What needs to be done
Word for word, reproduce each line of the data below, omitting every image.

Data provided Block Start

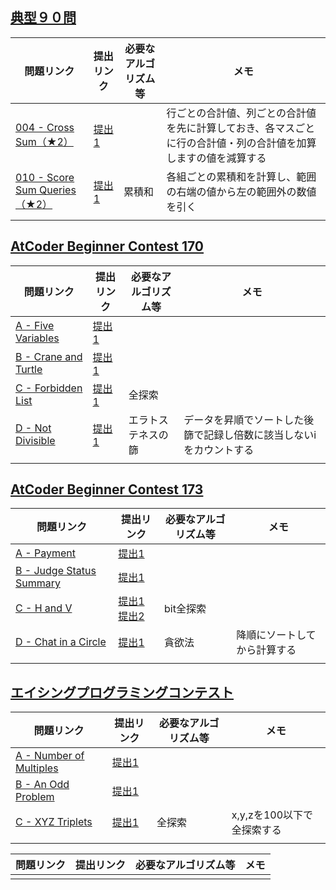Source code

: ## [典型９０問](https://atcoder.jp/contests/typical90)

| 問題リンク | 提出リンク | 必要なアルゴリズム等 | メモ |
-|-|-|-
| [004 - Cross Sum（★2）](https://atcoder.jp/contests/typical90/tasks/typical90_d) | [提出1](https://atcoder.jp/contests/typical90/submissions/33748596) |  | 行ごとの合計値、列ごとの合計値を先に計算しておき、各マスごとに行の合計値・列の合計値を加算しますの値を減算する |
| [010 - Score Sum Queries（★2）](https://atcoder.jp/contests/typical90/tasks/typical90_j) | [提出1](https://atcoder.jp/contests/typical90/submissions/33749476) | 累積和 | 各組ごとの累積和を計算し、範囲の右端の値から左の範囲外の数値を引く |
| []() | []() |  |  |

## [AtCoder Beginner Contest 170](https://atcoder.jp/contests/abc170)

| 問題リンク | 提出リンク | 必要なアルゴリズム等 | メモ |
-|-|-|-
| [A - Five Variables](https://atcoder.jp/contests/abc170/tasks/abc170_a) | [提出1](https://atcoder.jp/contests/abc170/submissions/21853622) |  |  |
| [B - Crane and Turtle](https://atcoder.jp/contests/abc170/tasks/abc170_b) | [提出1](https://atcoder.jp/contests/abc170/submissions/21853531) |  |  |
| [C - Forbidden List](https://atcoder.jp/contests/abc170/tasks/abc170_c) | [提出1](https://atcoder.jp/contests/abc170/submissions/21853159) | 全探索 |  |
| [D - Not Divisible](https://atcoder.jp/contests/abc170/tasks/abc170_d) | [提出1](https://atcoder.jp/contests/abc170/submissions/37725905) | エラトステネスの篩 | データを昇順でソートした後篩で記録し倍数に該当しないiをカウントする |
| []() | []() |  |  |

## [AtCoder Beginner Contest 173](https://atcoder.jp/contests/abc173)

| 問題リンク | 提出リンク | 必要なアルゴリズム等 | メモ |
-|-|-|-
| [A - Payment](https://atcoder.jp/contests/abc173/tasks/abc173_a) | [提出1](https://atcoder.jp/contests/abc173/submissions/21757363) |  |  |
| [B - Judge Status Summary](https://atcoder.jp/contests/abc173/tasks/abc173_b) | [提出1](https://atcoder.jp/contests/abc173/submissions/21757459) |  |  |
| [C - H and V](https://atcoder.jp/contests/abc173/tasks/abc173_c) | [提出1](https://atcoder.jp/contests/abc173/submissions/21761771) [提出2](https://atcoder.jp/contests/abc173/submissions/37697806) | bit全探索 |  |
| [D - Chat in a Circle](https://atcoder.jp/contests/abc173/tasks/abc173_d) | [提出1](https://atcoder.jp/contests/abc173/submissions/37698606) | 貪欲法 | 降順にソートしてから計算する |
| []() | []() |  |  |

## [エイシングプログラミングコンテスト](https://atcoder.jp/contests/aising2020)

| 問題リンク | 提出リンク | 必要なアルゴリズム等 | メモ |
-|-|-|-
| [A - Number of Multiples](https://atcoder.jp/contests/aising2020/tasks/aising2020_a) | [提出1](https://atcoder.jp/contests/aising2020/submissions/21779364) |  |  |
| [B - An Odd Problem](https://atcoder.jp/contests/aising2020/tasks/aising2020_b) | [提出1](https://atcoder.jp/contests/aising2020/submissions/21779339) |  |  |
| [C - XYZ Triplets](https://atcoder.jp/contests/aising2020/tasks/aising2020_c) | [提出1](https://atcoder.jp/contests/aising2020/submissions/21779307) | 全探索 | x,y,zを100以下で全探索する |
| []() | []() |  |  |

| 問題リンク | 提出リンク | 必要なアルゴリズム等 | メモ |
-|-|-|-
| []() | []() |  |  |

Data provided Block End

Answer to this task
Source code

: ## [典型９０問](https://atcoder.jp/contests/typical90)

| 問題リンク | 提出リンク | 必要なアルゴリズム等 | メモ |
-|-|-|-
| [004 - Cross Sum（★2）](https://atcoder.jp/contests/typical90/tasks/typical90_d) | [提出1](https://atcoder.jp/contests/typical90/submissions/33748596) |  | 行ごとの合計値、列ごとの合計値を先に計算しておき、各マスごとに行の合計値・列の合計値を加算しますの値を減算する |
| [010 - Score Sum Queries（★2）](https://atcoder.jp/contests/typical90/tasks/typical90_j) | [提出1](https://atcoder.jp/contests/typical90/submissions/33749476) | 累積和 | 各組ごとの累積和を計算し、範囲の右端の値から左の範囲外の数値を引く |
| []() | []() |  |  |

## [AtCoder Beginner Contest 170](https://atcoder.jp/contests/abc170)

| 問題リンク | 提出リンク | 必要なアルゴリズム等 | メモ |
-|-|-|-
| [A - Five Variables](https://atcoder.jp/contests/abc170/tasks/abc170_a) | [提出1](https://atcoder.jp/contests/abc170/submissions/21853622) |  |  |
| [B - Crane and Turtle](https://atcoder.jp/contests/abc170/tasks/abc170_b) | [提出1](https://atcoder.jp/contests/abc170/submissions/21853531) |  |  |
| [C - Forbidden List](https://atcoder.jp/contests/abc170/tasks/abc170_c) | [提出1](https://atcoder.jp/contests/abc170/submissions/21853159) | 全探索 |  |
| [D - Not Divisible](https://atcoder.jp/contests/abc170/tasks/abc170_d) | [提出1](https://atcoder.jp/contests/abc170/submissions/37725905) | エラトステネスの篩 | データを昇順でソートした後篩で記録し倍数に該当しないiをカウントする |
| []() | []() |  |  |

## [AtCoder Beginner Contest 173](https://atcoder.jp/contests/abc173)

| 問題リンク | 提出リンク | 必要なアルゴリズム等 | メモ |
-|-|-|-
| [A - Payment](https://atcoder.jp/contests/abc173/tasks/abc173_a) | [提出1](https://atcoder.jp/contests/abc173/submissions/21757363) |  |  |
| [B - Judge Status Summary](https://atcoder.jp/contests/abc173/tasks/abc173_b) | [提出1](https://atcoder.jp/contests/abc173/submissions/21757459) |  |  |
| [C - H and V](https://atcoder.jp/contests/abc173/tasks/abc173_c) | [提出1](https://atcoder.jp/contests/abc173/submissions/21761771) [提出2](https://atcoder.jp/contests/abc173/submissions/37697806) | bit全探索 |  |
| [D - Chat in a Circle](https://atcoder.jp/contests/abc173/tasks/abc173_d) | [提出1](https://atcoder.jp/contests/abc173/submissions/37698606) | 貪欲法 | 降順にソートしてから計算する |
| []() | []() |  |  |

## [エイシングプログラミングコンテスト](https://atcoder.jp/contests/aising2020)

| 問題リンク | 提出リンク | 必要なアルゴリズム等 | メモ |
-|-|-|-
| [A - Number of Multiples](https://atcoder.jp/contests/aising2020/tasks/aising2020_a) | [提出1](https://atcoder.jp/contests/aising2020/submissions/21779364) |  |  |
| [B - An Odd Problem](https://atcoder.jp/contests/aising2020/tasks/aising2020_b) | [提出1](https://atcoder.jp/contests/aising2020/submissions/21779339) |  |  |
| [C - XYZ Triplets](https://atcoder.jp/contests/aising2020/tasks/aising2020_c) | [提出1](https://atcoder.jp/contests/aising2020/submissions/21779307) | 全探索 | x,y,zを100以下で全探索する |
| []() | []() |  |  |

| 問題リンク | 提出リンク | 必要なアルゴリズム等 | メモ |
-|-|-|-
| []() | []() |  |  |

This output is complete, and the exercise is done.